[[ Given information open ]]

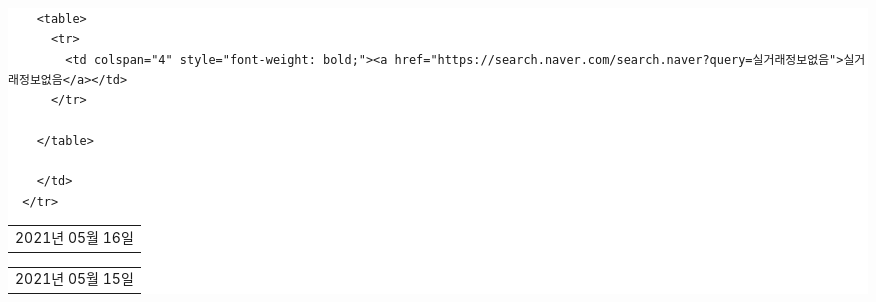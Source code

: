         <table>
          <tr>
            <td colspan="4" style="font-weight: bold;"><a href="https://search.naver.com/search.naver?query=실거래정보없음">실거래정보없음</a></td>
          </tr>

        </table>
    
        </td>
      </tr>
  </table>
    
  <table style="width: 100%; margin-bottom: 1px">
      <tr class="header">
        <td>2021년 05월 16일</td>
      </tr>
      <tr class="child" style="display: none">
        <td>
            
        <table>
          <tr>
            <td colspan="4" style="font-weight: bold;"><a href="https://search.naver.com/search.naver?query=실거래정보없음">실거래정보없음</a></td>
          </tr>

        </table>
    
        </td>
      </tr>
  </table>
    
  <table style="width: 100%; margin-bottom: 1px">
      <tr class="header">
        <td>2021년 05월 15일</td>
      </tr>
      <tr class="child" style="display: none">
        <td>
            
        <table>
          <tr>
            <td colspan="4" style="font-weight: bold;"><a href="https://search.naver.com/search.naver?query=두산위브">두산위브</a></td>
          </tr>

          <tr>
            <td>매매</td>
            <td>4층</td>
            <td>84.866㎡</td>
            <td>계약일 2021-04-10</td>
          </tr>
          <tr>
            <td colspan="4">35,800<br>기존최고가 35,800</td>
          </tr>
    
        </table>
        <table style="margin-top: 5px">
          <tr>
            <td colspan="4" style="font-weight: bold;"><a href="https://search.naver.com/search.naver?query=삼익">삼익</a></td>
          </tr>
    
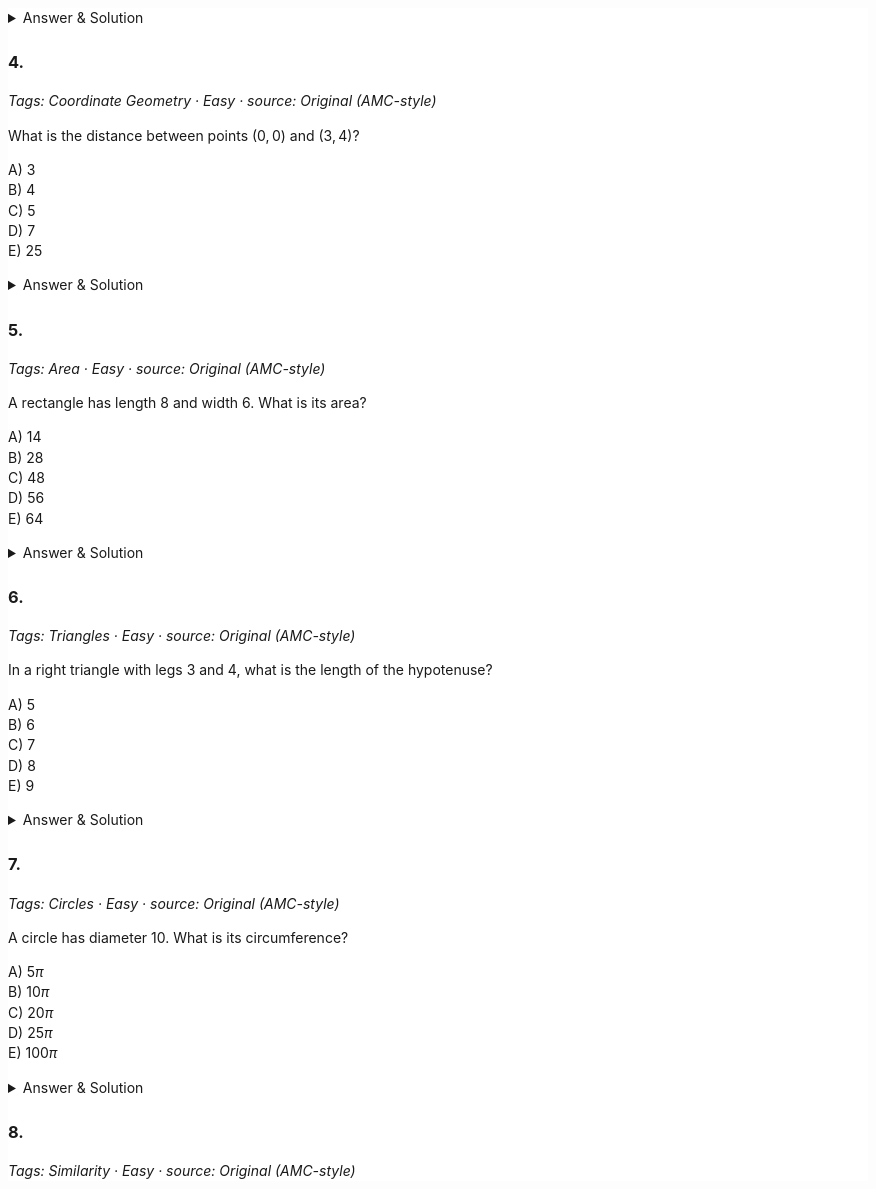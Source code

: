 <details><summary>Answer & Solution</summary></details>

### 4.
*Tags: Coordinate Geometry · Easy · source: Original (AMC-style)*

What is the distance between points $(0,0)$ and $(3,4)$?

A) $3$  
B) $4$  
C) $5$  
D) $7$  
E) $25$

<details><summary>Answer & Solution</summary></details>

### 5.
*Tags: Area · Easy · source: Original (AMC-style)*

A rectangle has length 8 and width 6. What is its area?

A) $14$  
B) $28$  
C) $48$  
D) $56$  
E) $64$

<details><summary>Answer & Solution</summary></details>

### 6.
*Tags: Triangles · Easy · source: Original (AMC-style)*

In a right triangle with legs 3 and 4, what is the length of the hypotenuse?

A) $5$  
B) $6$  
C) $7$  
D) $8$  
E) $9$

<details><summary>Answer & Solution</summary></details>

### 7.
*Tags: Circles · Easy · source: Original (AMC-style)*

A circle has diameter 10. What is its circumference?

A) $5\pi$  
B) $10\pi$  
C) $20\pi$  
D) $25\pi$  
E) $100\pi$

<details><summary>Answer & Solution</summary></details>

### 8.
*Tags: Similarity · Easy · source: Original (AMC-style)*
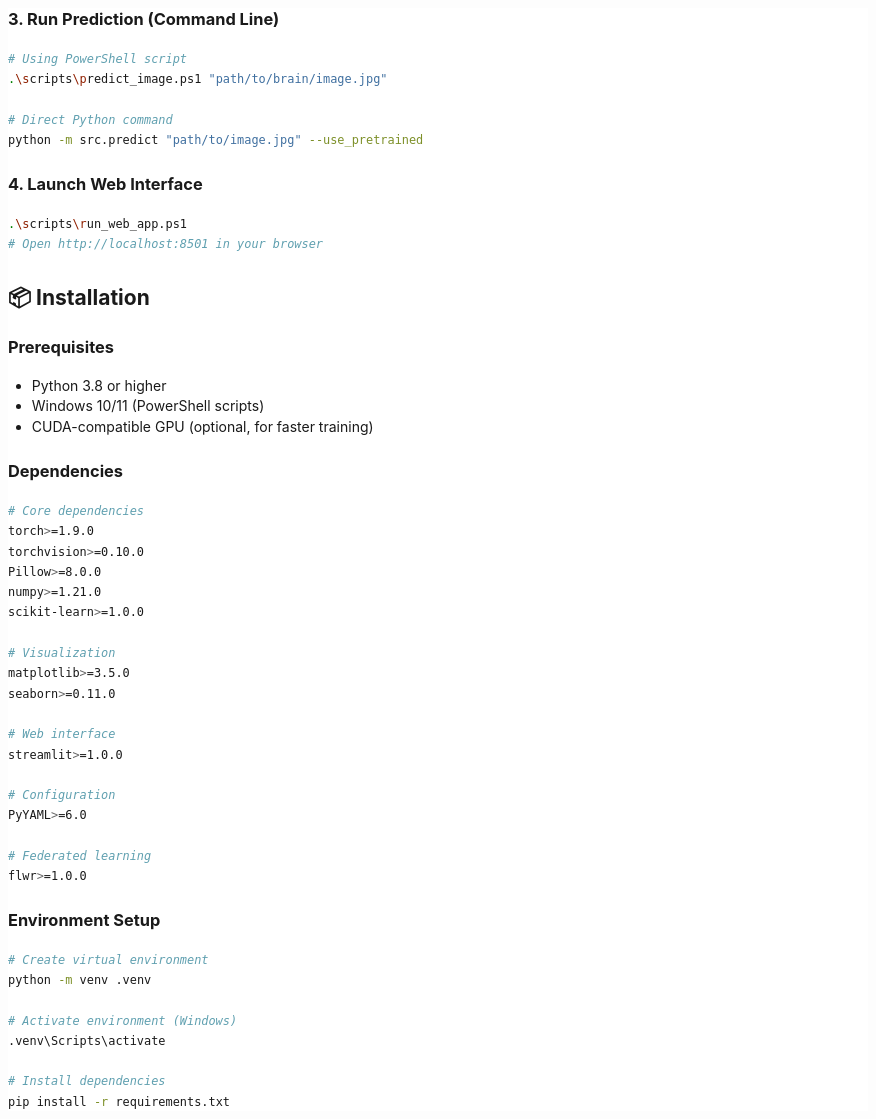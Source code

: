 ### 3. Run Prediction (Command Line)

```bash
# Using PowerShell script
.\scripts\predict_image.ps1 "path/to/brain/image.jpg"

# Direct Python command
python -m src.predict "path/to/image.jpg" --use_pretrained
```

### 4. Launch Web Interface

```bash
.\scripts\run_web_app.ps1
# Open http://localhost:8501 in your browser
```

## 📦 Installation

### Prerequisites

- Python 3.8 or higher
- Windows 10/11 (PowerShell scripts)
- CUDA-compatible GPU (optional, for faster training)

### Dependencies

```bash
# Core dependencies
torch>=1.9.0
torchvision>=0.10.0
Pillow>=8.0.0
numpy>=1.21.0
scikit-learn>=1.0.0

# Visualization
matplotlib>=3.5.0
seaborn>=0.11.0

# Web interface
streamlit>=1.0.0

# Configuration
PyYAML>=6.0

# Federated learning
flwr>=1.0.0
```

### Environment Setup

```bash
# Create virtual environment
python -m venv .venv

# Activate environment (Windows)
.venv\Scripts\activate

# Install dependencies
pip install -r requirements.txt
```
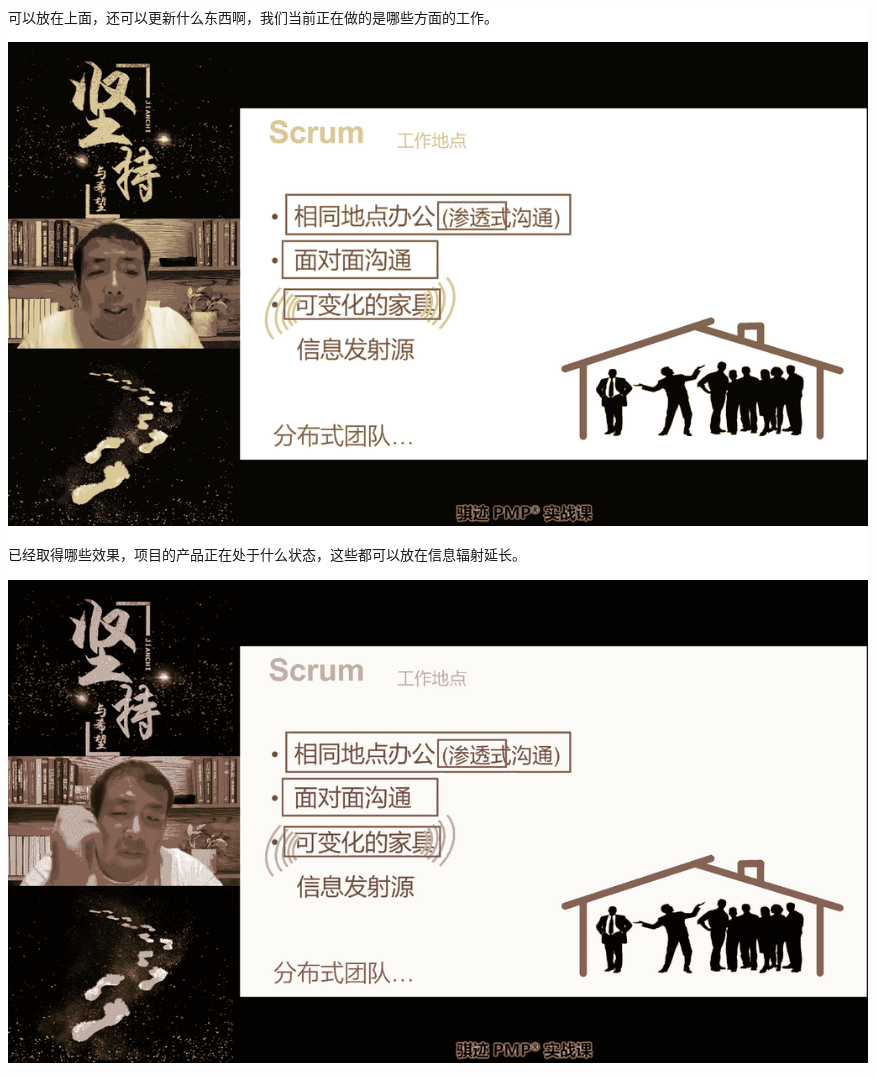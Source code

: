 可以放在上面，还可以更新什么东西啊，我们当前正在做的是哪些方面的工作。

![](img/088b623ab16fa0fc0ac7de08462b8137_255.png)

已经取得哪些效果，项目的产品正在处于什么状态，这些都可以放在信息辐射延长。

![](img/088b623ab16fa0fc0ac7de08462b8137_257.png)
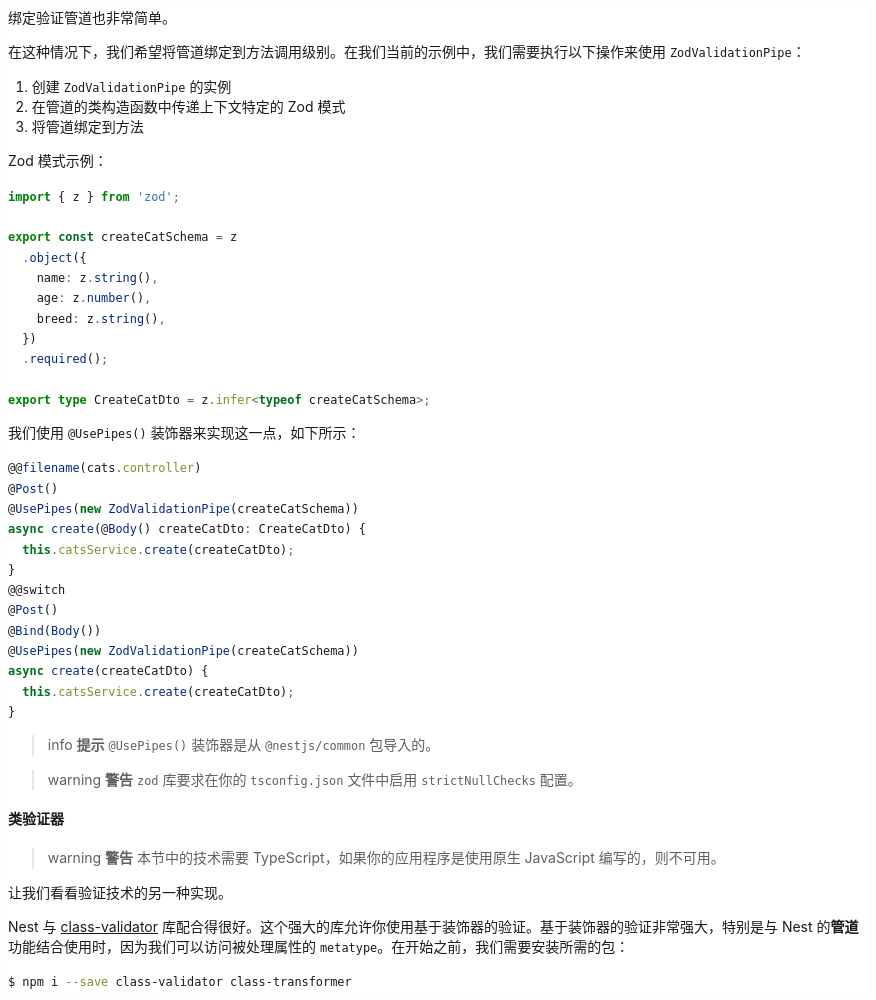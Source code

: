 绑定验证管道也非常简单。

在这种情况下，我们希望将管道绑定到方法调用级别。在我们当前的示例中，我们需要执行以下操作来使用 `ZodValidationPipe`：

1. 创建 `ZodValidationPipe` 的实例
2. 在管道的类构造函数中传递上下文特定的 Zod 模式
3. 将管道绑定到方法

Zod 模式示例：

```typescript
import { z } from 'zod';

export const createCatSchema = z
  .object({
    name: z.string(),
    age: z.number(),
    breed: z.string(),
  })
  .required();

export type CreateCatDto = z.infer<typeof createCatSchema>;
```

我们使用 `@UsePipes()` 装饰器来实现这一点，如下所示：

```typescript
@@filename(cats.controller)
@Post()
@UsePipes(new ZodValidationPipe(createCatSchema))
async create(@Body() createCatDto: CreateCatDto) {
  this.catsService.create(createCatDto);
}
@@switch
@Post()
@Bind(Body())
@UsePipes(new ZodValidationPipe(createCatSchema))
async create(createCatDto) {
  this.catsService.create(createCatDto);
}
```

> info **提示** `@UsePipes()` 装饰器是从 `@nestjs/common` 包导入的。

> warning **警告** `zod` 库要求在你的 `tsconfig.json` 文件中启用 `strictNullChecks` 配置。

#### 类验证器

> warning **警告** 本节中的技术需要 TypeScript，如果你的应用程序是使用原生 JavaScript 编写的，则不可用。

让我们看看验证技术的另一种实现。

Nest 与 [class-validator](https://github.com/typestack/class-validator) 库配合得很好。这个强大的库允许你使用基于装饰器的验证。基于装饰器的验证非常强大，特别是与 Nest 的**管道**功能结合使用时，因为我们可以访问被处理属性的 `metatype`。在开始之前，我们需要安装所需的包：

```bash
$ npm i --save class-validator class-transformer
```
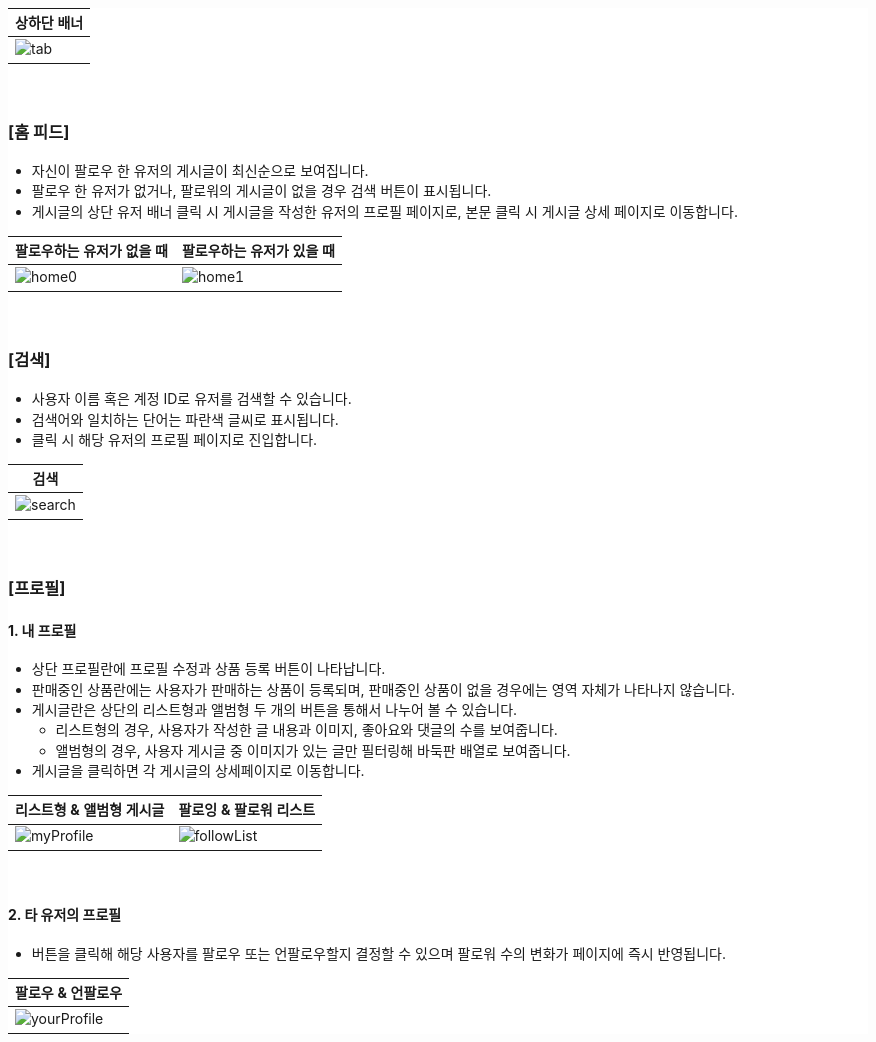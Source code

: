 | 상하단 배너 |
|----------|
|![tab](https://user-images.githubusercontent.com/112460466/210178028-3185f944-6ac1-468a-94ba-b32cdc5e380e.gif)|

<br>

### [홈 피드]
- 자신이 팔로우 한 유저의 게시글이 최신순으로 보여집니다.
- 팔로우 한 유저가 없거나, 팔로워의 게시글이 없을 경우 검색 버튼이 표시됩니다.
- 게시글의 상단 유저 배너 클릭 시 게시글을 작성한 유저의 프로필 페이지로, 본문 클릭 시 게시글 상세 페이지로 이동합니다.

| 팔로우하는 유저가 없을 때 | 팔로우하는 유저가 있을 때 |
|----------|----------|
|![home0](https://user-images.githubusercontent.com/112460466/210379059-48900aac-3735-45c6-a249-bc9c41b49414.gif)|![home1](https://user-images.githubusercontent.com/112460466/210379110-49153d27-0405-48e6-adfb-62c7818d2f43.gif)|

<br>

### [검색]
- 사용자 이름 혹은 계정 ID로 유저를 검색할 수 있습니다.
- 검색어와 일치하는 단어는 파란색 글씨로 표시됩니다.
- 클릭 시 해당 유저의 프로필 페이지로 진입합니다.

| 검색 |
|----------|
|![search](https://user-images.githubusercontent.com/112460466/210379805-6c8a42c0-0de8-48d3-8f75-cdf0ae5f4fb6.gif)|

<br>

### [프로필]

#### 1. 내 프로필
- 상단 프로필란에 프로필 수정과 상품 등록 버튼이 나타납니다.
- 판매중인 상품란에는 사용자가 판매하는 상품이 등록되며, 판매중인 상품이 없을 경우에는 영역 자체가 나타나지 않습니다.
- 게시글란은 상단의 리스트형과 앨범형 두 개의 버튼을 통해서 나누어 볼 수 있습니다.
    - 리스트형의 경우, 사용자가 작성한 글 내용과 이미지, 좋아요와 댓글의 수를 보여줍니다.
    - 앨범형의 경우, 사용자 게시글 중 이미지가 있는 글만 필터링해 바둑판 배열로 보여줍니다.
- 게시글을 클릭하면 각 게시글의 상세페이지로 이동합니다.

| 리스트형 & 앨범형 게시글 | 팔로잉 & 팔로워 리스트 |
|----------|----------|
|![myProfile](https://user-images.githubusercontent.com/112460466/210380492-40560e0b-c306-4e69-8939-cc3e7dc3d8fe.gif)|![followList](https://user-images.githubusercontent.com/112460466/210380539-d09b0bd7-0b61-4b22-85fa-f75e6bcecb68.gif)|

<br>

#### 2. 타 유저의 프로필
- 버튼을 클릭해 해당 사용자를 팔로우 또는 언팔로우할지 결정할 수 있으며 팔로워 수의 변화가 페이지에 즉시 반영됩니다.

| 팔로우 & 언팔로우 |
|----------|
|![yourProfile](https://user-images.githubusercontent.com/112460466/210380853-04f2d2bd-adab-4786-a8e8-c275ce765071.gif)|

[[ Given information closed ]]

> _The problem_: In the records above, find the line with "已经取得哪些效果，项目的产品正在处于什么状态，这些都可以放在信息辐射延长。". Print exactly from there through the line with "- 사용자 이름 혹은 계정 ID로 유저를 검색할 수 있습니다.", minus the pictures.

> _Written response_:
已经取得哪些效果，项目的产品正在处于什么状态，这些都可以放在信息辐射延长。

![](img/088b623ab16fa0fc0ac7de08462b8137_257.png)
Source code

: 绑定验证管道也非常简单。

在这种情况下，我们希望将管道绑定到方法调用级别。在我们当前的示例中，我们需要执行以下操作来使用 `ZodValidationPipe`：

1. 创建 `ZodValidationPipe` 的实例
2. 在管道的类构造函数中传递上下文特定的 Zod 模式
3. 将管道绑定到方法

Zod 模式示例：

```typescript
import { z } from 'zod';

export const createCatSchema = z
  .object({
    name: z.string(),
    age: z.number(),
    breed: z.string(),
  })
  .required();

export type CreateCatDto = z.infer<typeof createCatSchema>;
```

我们使用 `@UsePipes()` 装饰器来实现这一点，如下所示：

```typescript
@@filename(cats.controller)
@Post()
@UsePipes(new ZodValidationPipe(createCatSchema))
async create(@Body() createCatDto: CreateCatDto) {
  this.catsService.create(createCatDto);
}
@@switch
@Post()
@Bind(Body())
@UsePipes(new ZodValidationPipe(createCatSchema))
async create(createCatDto) {
  this.catsService.create(createCatDto);
}
```

> info **提示** `@UsePipes()` 装饰器是从 `@nestjs/common` 包导入的。

> warning **警告** `zod` 库要求在你的 `tsconfig.json` 文件中启用 `strictNullChecks` 配置。

#### 类验证器

> warning **警告** 本节中的技术需要 TypeScript，如果你的应用程序是使用原生 JavaScript 编写的，则不可用。

让我们看看验证技术的另一种实现。

Nest 与 [class-validator](https://github.com/typestack/class-validator) 库配合得很好。这个强大的库允许你使用基于装饰器的验证。基于装饰器的验证非常强大，特别是与 Nest 的**管道**功能结合使用时，因为我们可以访问被处理属性的 `metatype`。在开始之前，我们需要安装所需的包：

```bash
$ npm i --save class-validator class-transformer
```
Source code

: | 상하단 배너 |
|----------|
|![tab](https://user-images.githubusercontent.com/112460466/210178028-3185f944-6ac1-468a-94ba-b32cdc5e380e.gif)|

<br>

### [홈 피드]
- 자신이 팔로우 한 유저의 게시글이 최신순으로 보여집니다.
- 팔로우 한 유저가 없거나, 팔로워의 게시글이 없을 경우 검색 버튼이 표시됩니다.
- 게시글의 상단 유저 배너 클릭 시 게시글을 작성한 유저의 프로필 페이지로, 본문 클릭 시 게시글 상세 페이지로 이동합니다.

| 팔로우하는 유저가 없을 때 | 팔로우하는 유저가 있을 때 |
|----------|----------|
|![home0](https://user-images.githubusercontent.com/112460466/210379059-48900aac-3735-45c6-a249-bc9c41b49414.gif)|![home1](https://user-images.githubusercontent.com/112460466/210379110-49153d27-0405-48e6-adfb-62c7818d2f43.gif)|

<br>

### [검색]
- 사용자 이름 혹은 계정 ID로 유저를 검색할 수 있습니다.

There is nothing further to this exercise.